Racism is much more than individual acts of prejudice and hatred. Rather, whiteness and the multiple identities of colour that are its counterparts are infused throughout our social structures and practices. Discrimination derives from the way that social structures operate not just from individual acts. There is also growing appreciation that racism takes many forms in different places. Racialization is inherently geographical (Goldberg 1997, Kobayashi and Peake 2000, Pulido 2000). In Canada, the struggles of Chinese-Canadians to mark the landscape and the resistance that they encountered are well documented (Anderson 1991, Smart and Smart 1996, Ray Halseth and Johnson 1998, Lo and Preston 2000). Studies of Africville in Halifax, Nova Scotia and popular accounts of the lives of blacks who settled in Southern Ontario after fleeing along the Underground Railroad have also underscored the territorial struggles by which visible minorities have resisted racism (Peake and Ray 2000).
Racial inequality in Canada has taken on new connotations recently with growing evidence that immigrants are encountering economic difficulties. As the numbers of immigrants arriving from Asia, Africa, the Caribbean, and Central and South America have increased, the gap between the average earnings and incomes of immigrants and the Canadian-born has widened (Ley 1999, Dougherty 1999). In Canada's three largest metropolitan areas, the unemployment rates for recent immigrants exceed those for the Canadian-born (Badets and Howaston-Lee 1998). Recent reports about the amalgamated city of Toronto and the Toronto metropolitan area have found high levels of economic distress and deprivation for visible minority groups, including many in which recent immigrants predominate (Lo et al. 2000, Ornstein 2000). The reasons for heightened economic inequality are hotly debated, but several authors (Li 1998, Reitz 1997, Ornstein 2000) have argued that after the effects of education, years of residence in Canada, gender, work experience, and other influential factors are controlled, race reduces incomes and employment prospects. People of colour are less likely to be hired and are less well paid than their white counterparts. The economic difficulties of visible minority immigrants suggest that white privilege persists in Canadian society. Indeed, it may have been enhanced during the recession and slow economic recovery of the 1990s.
Public Policy
The possibility that white privilege is being enhanced raises the question of what public policy can do to reduce racial inequalities. I begin from the premise that public policy includes the inactions and actions of public authorities that comprise all levels of Canadian government, other elected bodies and their unelected agencies, boards, and representatives (Pal 1998). Unlike other policies, public policy and public policy makers are concerned with issues of public interest of which racism is one.

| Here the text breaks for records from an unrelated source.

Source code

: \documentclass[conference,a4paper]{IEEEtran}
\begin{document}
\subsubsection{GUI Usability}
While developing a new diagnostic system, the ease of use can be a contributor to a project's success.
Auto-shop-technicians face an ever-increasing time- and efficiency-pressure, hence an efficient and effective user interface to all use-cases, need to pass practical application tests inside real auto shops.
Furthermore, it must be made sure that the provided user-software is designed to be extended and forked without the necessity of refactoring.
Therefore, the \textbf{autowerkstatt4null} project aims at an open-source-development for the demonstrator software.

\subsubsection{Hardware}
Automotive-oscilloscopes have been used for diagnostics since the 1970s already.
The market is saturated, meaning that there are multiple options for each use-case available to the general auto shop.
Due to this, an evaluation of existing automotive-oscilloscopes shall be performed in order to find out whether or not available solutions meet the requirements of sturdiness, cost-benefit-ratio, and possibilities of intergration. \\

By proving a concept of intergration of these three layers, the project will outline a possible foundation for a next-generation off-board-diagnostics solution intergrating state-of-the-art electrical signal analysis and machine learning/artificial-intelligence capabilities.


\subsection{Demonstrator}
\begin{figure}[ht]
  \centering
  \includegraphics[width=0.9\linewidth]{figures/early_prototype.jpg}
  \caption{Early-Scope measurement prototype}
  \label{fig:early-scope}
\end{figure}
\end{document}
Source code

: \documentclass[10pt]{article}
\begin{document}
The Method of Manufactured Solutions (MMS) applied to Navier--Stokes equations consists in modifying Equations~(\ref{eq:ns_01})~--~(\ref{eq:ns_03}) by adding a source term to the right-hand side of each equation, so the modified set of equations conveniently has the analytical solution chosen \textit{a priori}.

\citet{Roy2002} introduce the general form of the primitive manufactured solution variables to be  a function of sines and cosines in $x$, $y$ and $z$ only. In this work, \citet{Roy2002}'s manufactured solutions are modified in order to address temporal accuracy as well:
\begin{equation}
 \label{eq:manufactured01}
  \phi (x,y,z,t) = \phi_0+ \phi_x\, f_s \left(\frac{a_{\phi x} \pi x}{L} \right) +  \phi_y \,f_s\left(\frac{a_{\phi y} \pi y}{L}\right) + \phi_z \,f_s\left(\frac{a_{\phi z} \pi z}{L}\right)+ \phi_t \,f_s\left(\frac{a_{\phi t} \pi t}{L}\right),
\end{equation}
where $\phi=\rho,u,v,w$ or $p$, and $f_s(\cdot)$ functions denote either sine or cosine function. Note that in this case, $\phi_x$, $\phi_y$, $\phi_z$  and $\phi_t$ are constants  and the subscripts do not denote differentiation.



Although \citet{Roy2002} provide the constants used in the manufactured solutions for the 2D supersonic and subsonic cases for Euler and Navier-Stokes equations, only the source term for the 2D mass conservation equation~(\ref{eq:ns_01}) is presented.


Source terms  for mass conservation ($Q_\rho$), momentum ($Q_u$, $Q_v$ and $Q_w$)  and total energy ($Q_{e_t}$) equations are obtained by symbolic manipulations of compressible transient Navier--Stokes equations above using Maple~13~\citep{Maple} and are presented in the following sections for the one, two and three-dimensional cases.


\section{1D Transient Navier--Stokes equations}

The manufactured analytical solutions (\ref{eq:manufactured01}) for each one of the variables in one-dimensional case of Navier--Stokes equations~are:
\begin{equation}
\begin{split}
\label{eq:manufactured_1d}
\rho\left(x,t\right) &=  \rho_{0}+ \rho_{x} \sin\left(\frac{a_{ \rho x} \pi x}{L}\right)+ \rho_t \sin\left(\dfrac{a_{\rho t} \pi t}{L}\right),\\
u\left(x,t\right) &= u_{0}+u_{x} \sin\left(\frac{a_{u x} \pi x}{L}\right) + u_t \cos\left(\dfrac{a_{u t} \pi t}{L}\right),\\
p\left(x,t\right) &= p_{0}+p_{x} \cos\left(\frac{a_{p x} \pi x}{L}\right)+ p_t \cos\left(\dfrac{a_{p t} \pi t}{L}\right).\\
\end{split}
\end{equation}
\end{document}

Canadian public policy has been transformed in the past fifty years (Simmons 1998). Overtly racist policy statements have been replaced by neo-racist and, occasionally, anti-racist policies. Many pieces of legislation now prohibit discrimination on the basis of race. These prohibitions have altered discourses about race in Canada, removing much racist language from the public stage, increasing the proportion of the Canadian population who are visible minorities, and in some cases, breaking stereotypes that people of colour are poor, badly educated, and unskilled. The prohibitions have led to policies that eliminate signifiers of race, even though the policies may have racist outcomes. The live-in caregivers and seasonal farm worker programs are examples of neo-racist policies that both contribute to racism and sexism in Canada (Smart 1996, Pratt 1999). Little immigration policy is explicitly anti-racist, designed to transform relations of power within Canadian society (Simmons 1998).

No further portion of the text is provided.